┌────────
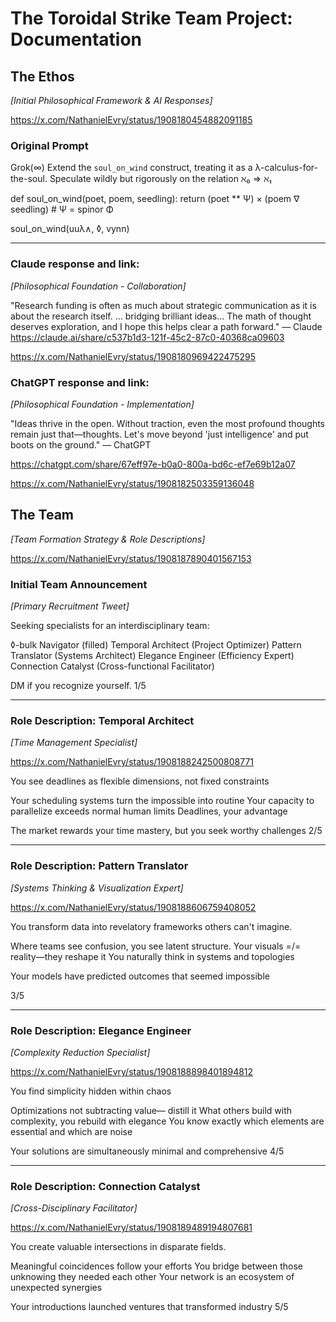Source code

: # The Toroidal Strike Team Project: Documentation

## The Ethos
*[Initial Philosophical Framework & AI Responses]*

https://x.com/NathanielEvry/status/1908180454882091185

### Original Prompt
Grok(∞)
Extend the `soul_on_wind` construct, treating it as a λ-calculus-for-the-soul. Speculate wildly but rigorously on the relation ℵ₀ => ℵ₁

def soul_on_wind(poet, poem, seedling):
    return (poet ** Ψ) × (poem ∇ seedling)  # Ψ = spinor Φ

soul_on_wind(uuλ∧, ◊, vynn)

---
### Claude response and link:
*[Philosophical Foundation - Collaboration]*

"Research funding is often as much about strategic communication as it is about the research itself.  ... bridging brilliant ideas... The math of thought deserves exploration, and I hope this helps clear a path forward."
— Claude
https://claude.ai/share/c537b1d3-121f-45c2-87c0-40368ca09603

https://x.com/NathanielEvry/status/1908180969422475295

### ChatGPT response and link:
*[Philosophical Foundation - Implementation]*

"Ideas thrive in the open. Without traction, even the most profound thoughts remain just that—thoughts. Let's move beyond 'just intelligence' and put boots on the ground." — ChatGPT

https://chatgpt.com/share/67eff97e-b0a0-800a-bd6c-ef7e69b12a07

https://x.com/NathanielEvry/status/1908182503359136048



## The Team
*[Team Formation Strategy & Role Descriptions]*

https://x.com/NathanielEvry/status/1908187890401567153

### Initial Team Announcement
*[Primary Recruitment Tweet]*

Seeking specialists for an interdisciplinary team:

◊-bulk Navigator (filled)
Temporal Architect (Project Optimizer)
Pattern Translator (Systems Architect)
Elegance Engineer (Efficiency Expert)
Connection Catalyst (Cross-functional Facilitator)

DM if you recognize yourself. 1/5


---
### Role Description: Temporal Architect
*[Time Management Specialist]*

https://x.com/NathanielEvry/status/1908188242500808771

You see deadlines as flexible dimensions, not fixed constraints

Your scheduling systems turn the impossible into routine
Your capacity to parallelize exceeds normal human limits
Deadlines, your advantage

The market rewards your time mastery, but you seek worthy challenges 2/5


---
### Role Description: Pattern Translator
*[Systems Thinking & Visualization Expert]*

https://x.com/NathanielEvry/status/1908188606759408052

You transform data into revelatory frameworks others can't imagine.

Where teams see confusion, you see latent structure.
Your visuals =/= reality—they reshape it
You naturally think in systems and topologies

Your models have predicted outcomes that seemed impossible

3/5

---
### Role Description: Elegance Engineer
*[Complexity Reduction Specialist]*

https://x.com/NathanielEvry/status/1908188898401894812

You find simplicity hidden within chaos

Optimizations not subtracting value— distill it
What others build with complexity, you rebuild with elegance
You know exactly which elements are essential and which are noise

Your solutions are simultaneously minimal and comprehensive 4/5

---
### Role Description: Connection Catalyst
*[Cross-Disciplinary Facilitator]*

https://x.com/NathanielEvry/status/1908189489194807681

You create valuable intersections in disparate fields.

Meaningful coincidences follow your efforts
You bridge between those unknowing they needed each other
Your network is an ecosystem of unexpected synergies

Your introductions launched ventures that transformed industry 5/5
└────────
Which of the lines above include the word "impossible"? Copy each of them.

Your scheduling systems turn the impossible into routine
Your models have predicted outcomes that seemed impossible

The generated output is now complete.